• Your assignment: Leave the pictures out and give every entry again exactly.

• Dataset records:
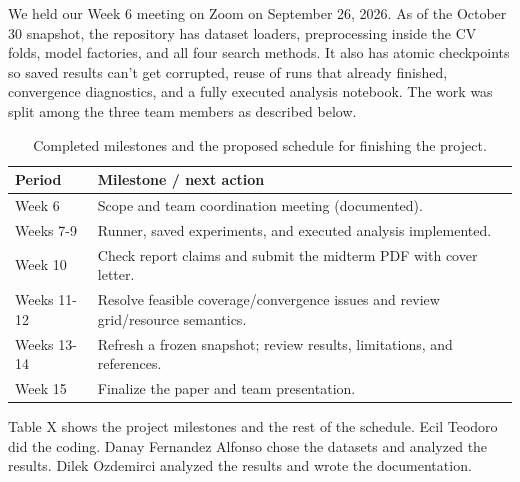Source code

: \documentclass[12pt,letterpaper]{article}
\begin{document}
We held our Week 6 meeting on Zoom on September 26, 2026. As of the October 30 snapshot, the repository has dataset loaders, preprocessing inside the CV folds, model factories, and all four search methods. It also has atomic checkpoints so saved results can't get corrupted, reuse of runs that already finished, convergence diagnostics, and a fully executed analysis notebook. The work was split among the three team members as described below.

\begin{table}[t]
\centering
\caption{Completed milestones and the proposed schedule for finishing the project.}
\label{tab:timeline}
\fontsize{10}{12}\selectfont
\setlength{\tabcolsep}{3.3pt}
\begin{tabular}{p{}p{}}
\toprule
Period & Milestone / next action \\
\midrule
Week 6 & Scope and team coordination meeting (documented). \\
Weeks 7-9 & Runner, saved experiments, and executed analysis implemented. \\
Week 10 & Check report claims and submit the midterm PDF with cover letter. \\
Weeks 11-12 & Resolve feasible coverage/convergence issues and review grid/resource semantics. \\
Weeks 13-14 & Refresh a frozen snapshot; review results, limitations, and references. \\
Week 15 & Finalize the paper and team presentation. \\
\bottomrule
\end{tabular}
\end{table}

Table X shows the project milestones and the rest of the schedule. Ecil Teodoro did the coding. Danay Fernandez Alfonso chose the datasets and analyzed the results. Dilek Ozdemirci analyzed the results and wrote the documentation.
\end{document}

• Finished task:
Source code

: \documentclass[12pt,letterpaper]{article}
\begin{document}
We held our Week 6 meeting on Zoom on September 26, 2026. As of the October 30 snapshot, the repository has dataset loaders, preprocessing inside the CV folds, model factories, and all four search methods. It also has atomic checkpoints so saved results can't get corrupted, reuse of runs that already finished, convergence diagnostics, and a fully executed analysis notebook. The work was split among the three team members as described below.

\begin{table}[t]
\centering
\caption{Completed milestones and the proposed schedule for finishing the project.}
\label{tab:timeline}
\fontsize{10}{12}\selectfont
\setlength{\tabcolsep}{3.3pt}
\begin{tabular}{p{}p{}}
\toprule
Period & Milestone / next action \\
\midrule
Week 6 & Scope and team coordination meeting (documented). \\
Weeks 7-9 & Runner, saved experiments, and executed analysis implemented. \\
Week 10 & Check report claims and submit the midterm PDF with cover letter. \\
Weeks 11-12 & Resolve feasible coverage/convergence issues and review grid/resource semantics. \\
Weeks 13-14 & Refresh a frozen snapshot; review results, limitations, and references. \\
Week 15 & Finalize the paper and team presentation. \\
\bottomrule
\end{tabular}
\end{table}

Table X shows the project milestones and the rest of the schedule. Ecil Teodoro did the coding. Danay Fernandez Alfonso chose the datasets and analyzed the results. Dilek Ozdemirci analyzed the results and wrote the documentation.
\end{document}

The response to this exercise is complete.